Dataset items =>
******
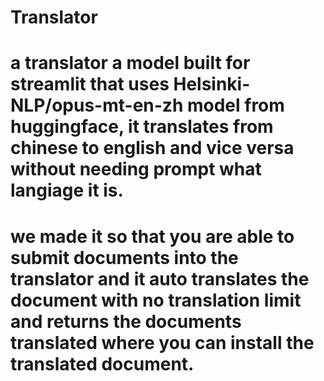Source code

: # Translator

# a translator a model built for streamlit that uses Helsinki-NLP/opus-mt-en-zh model from huggingface, it translates from chinese to english and vice versa without needing prompt what langiage it is.

# we made it so that you are able to submit documents into the translator and it auto translates the document with no translation limit and returns the documents translated where you can install the translated document.
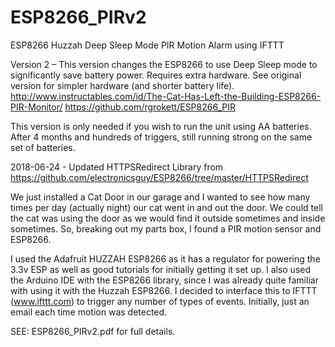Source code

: # ESP8266_PIRv2

ESP8266 Huzzah Deep Sleep Mode PIR Motion Alarm using IFTTT

Version 2 – This version changes the ESP8266 to use Deep Sleep mode to significantly save battery power. Requires extra hardware. See original version for simpler hardware (and shorter battery life).  
http://www.instructables.com/id/The-Cat-Has-Left-the-Building-ESP8266-PIR-Monitor/
https://github.com/rgrokett/ESP8266_PIR

This version is only needed if you wish to run the unit using AA batteries. 
After 4 months and hundreds of triggers, still running strong on the same set of batteries. 

2018-06-24 - Updated HTTPSRedirect Library from
https://github.com/electronicsguy/ESP8266/tree/master/HTTPSRedirect

We just installed a Cat Door in our garage and I wanted to see how many times per day (actually night) our cat went in and out the door. We could tell the cat was using the door as we would find it outside sometimes and inside sometimes. 
So, breaking out my parts box, I found a PIR motion sensor and ESP8266. 

I used the Adafruit HUZZAH ESP8266 as it has a regulator for powering the 3.3v ESP as well as good tutorials for initially getting it set up. I also used the Arduino IDE with the ESP8266 library, since I was already quite familiar with using it with the Huzzah ESP8266. 
I decided to interface this to IFTTT (www.ifttt.com) to trigger any number of types of events. Initially, just an email each time motion was detected. 

SEE: ESP8266_PIRv2.pdf for full details.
******
Task requirements => Pick each line holding "Huzzah" out of the entries above and return it.

Reply to the exercise =>
ESP8266 Huzzah Deep Sleep Mode PIR Motion Alarm using IFTTT
I used the Adafruit HUZZAH ESP8266 as it has a regulator for powering the 3.3v ESP as well as good tutorials for initially getting it set up. I also used the Arduino IDE with the ESP8266 library, since I was already quite familiar with using it with the Huzzah ESP8266. 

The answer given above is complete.